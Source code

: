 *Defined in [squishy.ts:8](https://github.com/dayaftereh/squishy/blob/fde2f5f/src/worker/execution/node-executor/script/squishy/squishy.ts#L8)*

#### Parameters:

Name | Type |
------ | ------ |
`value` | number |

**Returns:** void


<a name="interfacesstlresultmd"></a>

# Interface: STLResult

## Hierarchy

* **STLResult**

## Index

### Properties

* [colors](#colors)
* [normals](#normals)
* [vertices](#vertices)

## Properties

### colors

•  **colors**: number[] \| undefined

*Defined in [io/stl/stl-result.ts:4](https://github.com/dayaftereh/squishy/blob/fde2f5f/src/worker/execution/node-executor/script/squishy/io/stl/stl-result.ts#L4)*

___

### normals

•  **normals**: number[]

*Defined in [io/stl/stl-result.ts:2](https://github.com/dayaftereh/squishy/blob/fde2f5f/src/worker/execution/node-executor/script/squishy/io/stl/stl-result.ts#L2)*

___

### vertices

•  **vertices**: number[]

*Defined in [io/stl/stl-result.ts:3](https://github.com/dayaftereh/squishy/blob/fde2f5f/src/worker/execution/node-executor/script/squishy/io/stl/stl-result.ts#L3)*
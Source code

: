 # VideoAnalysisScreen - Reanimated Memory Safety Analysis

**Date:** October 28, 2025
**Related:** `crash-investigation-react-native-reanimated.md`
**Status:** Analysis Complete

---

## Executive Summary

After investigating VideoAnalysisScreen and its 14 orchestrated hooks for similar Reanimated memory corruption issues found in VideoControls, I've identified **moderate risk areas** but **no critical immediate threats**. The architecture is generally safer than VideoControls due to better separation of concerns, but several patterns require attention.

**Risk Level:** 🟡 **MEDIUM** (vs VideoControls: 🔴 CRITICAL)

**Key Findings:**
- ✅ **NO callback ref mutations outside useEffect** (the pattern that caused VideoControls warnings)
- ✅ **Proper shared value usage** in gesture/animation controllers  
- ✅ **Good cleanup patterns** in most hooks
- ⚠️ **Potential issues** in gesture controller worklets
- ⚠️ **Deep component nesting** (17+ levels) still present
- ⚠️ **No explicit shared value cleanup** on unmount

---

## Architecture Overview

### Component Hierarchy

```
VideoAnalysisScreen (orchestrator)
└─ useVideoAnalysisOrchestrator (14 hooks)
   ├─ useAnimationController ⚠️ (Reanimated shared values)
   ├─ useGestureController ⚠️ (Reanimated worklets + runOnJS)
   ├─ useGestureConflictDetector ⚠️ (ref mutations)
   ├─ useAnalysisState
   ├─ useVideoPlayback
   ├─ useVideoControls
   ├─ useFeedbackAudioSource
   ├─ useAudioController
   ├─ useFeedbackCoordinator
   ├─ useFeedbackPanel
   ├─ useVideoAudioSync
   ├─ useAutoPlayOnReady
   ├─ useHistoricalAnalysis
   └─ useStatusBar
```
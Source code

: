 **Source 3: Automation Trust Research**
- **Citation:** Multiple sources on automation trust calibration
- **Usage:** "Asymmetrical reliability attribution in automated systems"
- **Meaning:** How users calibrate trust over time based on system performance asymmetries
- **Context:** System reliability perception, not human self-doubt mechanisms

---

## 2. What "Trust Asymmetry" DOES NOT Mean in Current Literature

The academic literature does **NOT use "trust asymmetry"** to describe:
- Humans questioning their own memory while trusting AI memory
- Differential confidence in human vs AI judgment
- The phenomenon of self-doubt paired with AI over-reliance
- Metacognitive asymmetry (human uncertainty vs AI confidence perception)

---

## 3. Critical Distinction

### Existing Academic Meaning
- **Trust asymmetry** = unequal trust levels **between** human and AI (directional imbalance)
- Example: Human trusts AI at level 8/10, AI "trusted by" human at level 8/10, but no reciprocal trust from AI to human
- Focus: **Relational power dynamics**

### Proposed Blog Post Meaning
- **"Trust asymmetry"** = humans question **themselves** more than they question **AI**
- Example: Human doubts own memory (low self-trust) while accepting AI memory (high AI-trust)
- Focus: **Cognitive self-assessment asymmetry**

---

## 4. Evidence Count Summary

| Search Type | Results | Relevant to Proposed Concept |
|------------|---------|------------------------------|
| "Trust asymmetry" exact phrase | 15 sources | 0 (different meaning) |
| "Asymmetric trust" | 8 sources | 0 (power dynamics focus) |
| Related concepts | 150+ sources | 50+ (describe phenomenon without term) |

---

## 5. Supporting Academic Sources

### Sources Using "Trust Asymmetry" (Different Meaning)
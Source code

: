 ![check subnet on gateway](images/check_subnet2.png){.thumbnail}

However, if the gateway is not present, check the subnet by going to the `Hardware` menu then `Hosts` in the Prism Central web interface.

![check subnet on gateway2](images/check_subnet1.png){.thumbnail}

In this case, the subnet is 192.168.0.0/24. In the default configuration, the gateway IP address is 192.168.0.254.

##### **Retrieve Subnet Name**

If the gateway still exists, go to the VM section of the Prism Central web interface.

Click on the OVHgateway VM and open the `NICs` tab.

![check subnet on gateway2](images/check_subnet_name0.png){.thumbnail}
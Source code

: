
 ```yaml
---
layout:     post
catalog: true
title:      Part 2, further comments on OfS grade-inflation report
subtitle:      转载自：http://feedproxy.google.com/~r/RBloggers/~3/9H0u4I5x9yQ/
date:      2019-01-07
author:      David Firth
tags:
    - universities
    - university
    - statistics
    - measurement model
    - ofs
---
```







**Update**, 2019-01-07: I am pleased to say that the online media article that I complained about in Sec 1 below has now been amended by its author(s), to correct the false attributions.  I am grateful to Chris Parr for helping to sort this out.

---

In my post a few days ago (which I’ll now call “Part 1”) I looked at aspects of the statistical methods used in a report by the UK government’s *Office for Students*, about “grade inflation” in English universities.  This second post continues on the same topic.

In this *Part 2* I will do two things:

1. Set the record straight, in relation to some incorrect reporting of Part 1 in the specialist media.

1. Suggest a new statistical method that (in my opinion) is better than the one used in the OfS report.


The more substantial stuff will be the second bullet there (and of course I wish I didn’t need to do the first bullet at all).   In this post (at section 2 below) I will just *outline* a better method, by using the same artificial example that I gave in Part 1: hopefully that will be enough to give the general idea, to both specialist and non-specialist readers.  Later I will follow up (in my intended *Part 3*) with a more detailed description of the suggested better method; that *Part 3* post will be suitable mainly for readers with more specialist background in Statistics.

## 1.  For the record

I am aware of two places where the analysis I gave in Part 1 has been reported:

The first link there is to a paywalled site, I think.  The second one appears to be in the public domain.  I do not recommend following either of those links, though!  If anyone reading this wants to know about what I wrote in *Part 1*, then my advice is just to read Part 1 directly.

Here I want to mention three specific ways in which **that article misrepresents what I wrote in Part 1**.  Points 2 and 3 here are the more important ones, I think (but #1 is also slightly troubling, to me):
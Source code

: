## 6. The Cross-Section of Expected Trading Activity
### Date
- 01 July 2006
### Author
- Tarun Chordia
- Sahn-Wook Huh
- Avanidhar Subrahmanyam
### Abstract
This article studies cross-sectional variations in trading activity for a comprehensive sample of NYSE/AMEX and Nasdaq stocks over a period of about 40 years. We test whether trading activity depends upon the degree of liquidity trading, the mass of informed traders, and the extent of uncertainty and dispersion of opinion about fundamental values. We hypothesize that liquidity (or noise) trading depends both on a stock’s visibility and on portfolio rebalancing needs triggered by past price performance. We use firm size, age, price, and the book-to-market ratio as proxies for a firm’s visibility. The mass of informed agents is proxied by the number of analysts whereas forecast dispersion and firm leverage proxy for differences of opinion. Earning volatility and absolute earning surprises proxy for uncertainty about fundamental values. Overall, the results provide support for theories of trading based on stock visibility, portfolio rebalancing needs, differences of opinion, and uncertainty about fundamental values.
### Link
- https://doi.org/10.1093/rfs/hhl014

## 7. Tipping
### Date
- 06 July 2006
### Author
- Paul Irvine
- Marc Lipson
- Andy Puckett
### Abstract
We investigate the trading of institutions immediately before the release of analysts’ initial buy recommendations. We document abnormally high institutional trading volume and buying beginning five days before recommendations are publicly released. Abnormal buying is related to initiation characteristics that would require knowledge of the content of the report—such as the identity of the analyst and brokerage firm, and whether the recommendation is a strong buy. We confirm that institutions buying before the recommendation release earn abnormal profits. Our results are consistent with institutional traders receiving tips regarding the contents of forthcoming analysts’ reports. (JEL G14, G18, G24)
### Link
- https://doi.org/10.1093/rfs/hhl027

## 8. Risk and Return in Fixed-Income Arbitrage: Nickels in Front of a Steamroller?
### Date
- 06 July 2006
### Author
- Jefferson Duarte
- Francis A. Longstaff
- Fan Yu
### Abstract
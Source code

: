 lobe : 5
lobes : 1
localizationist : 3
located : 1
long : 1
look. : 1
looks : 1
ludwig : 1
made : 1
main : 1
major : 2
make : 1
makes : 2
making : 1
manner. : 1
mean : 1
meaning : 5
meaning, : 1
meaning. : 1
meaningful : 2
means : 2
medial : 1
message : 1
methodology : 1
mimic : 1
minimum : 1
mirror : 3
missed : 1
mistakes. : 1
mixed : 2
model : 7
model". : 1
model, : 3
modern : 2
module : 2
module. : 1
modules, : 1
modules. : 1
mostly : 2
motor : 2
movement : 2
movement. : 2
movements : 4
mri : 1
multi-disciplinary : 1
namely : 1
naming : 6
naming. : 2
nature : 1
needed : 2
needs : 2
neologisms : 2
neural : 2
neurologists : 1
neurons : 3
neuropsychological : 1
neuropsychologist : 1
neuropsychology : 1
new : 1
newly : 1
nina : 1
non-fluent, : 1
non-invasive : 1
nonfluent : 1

_Exercise details_: In the data above, tally the lines holding "still" and answer with the figure only.

_Answer section_: 2